2. Gerold (hoe? Wat doet?) Rinkelen. N.f. - ring.
Morph. tekens: nesov. eeuw., onherroepelijk., imper., onveranderd.
3. (Hoe? Wat doe je?) Rinkelen.
Stuiteren (gerold)
1. Stuiteren - Dnjepr.
2. Gerold (zoals? Wat, doen?) Stuiteren. N.f. - stuiteren.
Morph. tekens: nesov. eeuw., onherroepelijk., imper., onveranderd.
3. (Hoe? Wat doe je?) Stuiteren.
Orale morfologische analyse van het deelwoord
Rinkelen (gerold)
1. Ringing - een verbaal deelwoord, geeft een secundaire actie aan.
2. Gerold (hoe? Wat te doen?) Rinkelen. De eerste vorm is om te bellen.
Morfologische tekens: onvolmaakte vorm, onomkeerbare, onovergankelijke, onveranderlijke werkwoordsvorm.
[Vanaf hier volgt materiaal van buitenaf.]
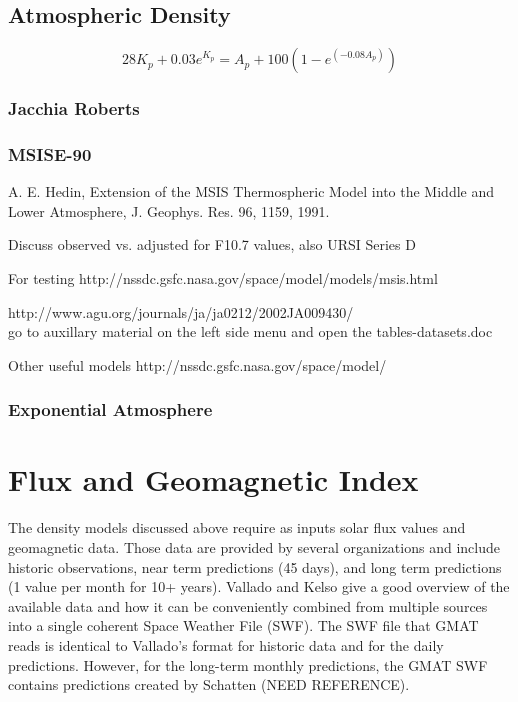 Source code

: \subsection{Atmospheric Density}

\begin{equation}
28K_p + 0.03e^{K_p} = A_p + 100\left(1 - e^{(-0.08A_p)}\right)
\end{equation}

\subsubsection{Jacchia Roberts}

\subsubsection{MSISE-90}

A. E. Hedin, Extension of the MSIS Thermospheric Model into the
Middle and Lower Atmosphere, J. Geophys. Res. 96, 1159, 1991.

Discuss observed vs. adjusted for F10.7 values, also URSI Series D

For testing http://nssdc.gsfc.nasa.gov/space/model/models/msis.html

http://www.agu.org/journals/ja/ja0212/2002JA009430/ \\
go to auxillary material on the left side menu and open the
tables-datasets.doc

Other useful models http://nssdc.gsfc.nasa.gov/space/model/

\subsubsection{Exponential Atmosphere}

\section{Flux and Geomagnetic Index}

The density models discussed above require as inputs  solar flux values and geomagnetic data.  Those data are provided by several organizations and include historic observations, near term predictions (45 days), and long term predictions (1 value per month for 10+ years).   Vallado and Kelso\cite{Vallado:Kelso:05} give a good overview of the available data and how it can be conveniently combined from multiple sources into a single coherent Space Weather File (SWF).  The SWF file that GMAT reads is identical to Vallado's format for historic data and for the daily predictions.  However, for the long-term  monthly predictions, the GMAT SWF contains predictions created by Schatten (NEED REFERENCE).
3. In de zin speelt de omstandigheid de syntactische rol.
Stuiteren (gerold)
1. Opspringen is een verbaal deelwoord, staat voor een secundaire handeling.
2. Gerold (hoe? Wat doet u?) Stuiteren. De eerste vorm is om te stuiteren.
Morfologische tekens: onvolmaakte vorm, onomkeerbare, onovergankelijke, onveranderlijke werkwoordsvorm.
3. In de zin speelt de omstandigheid de syntactische rol.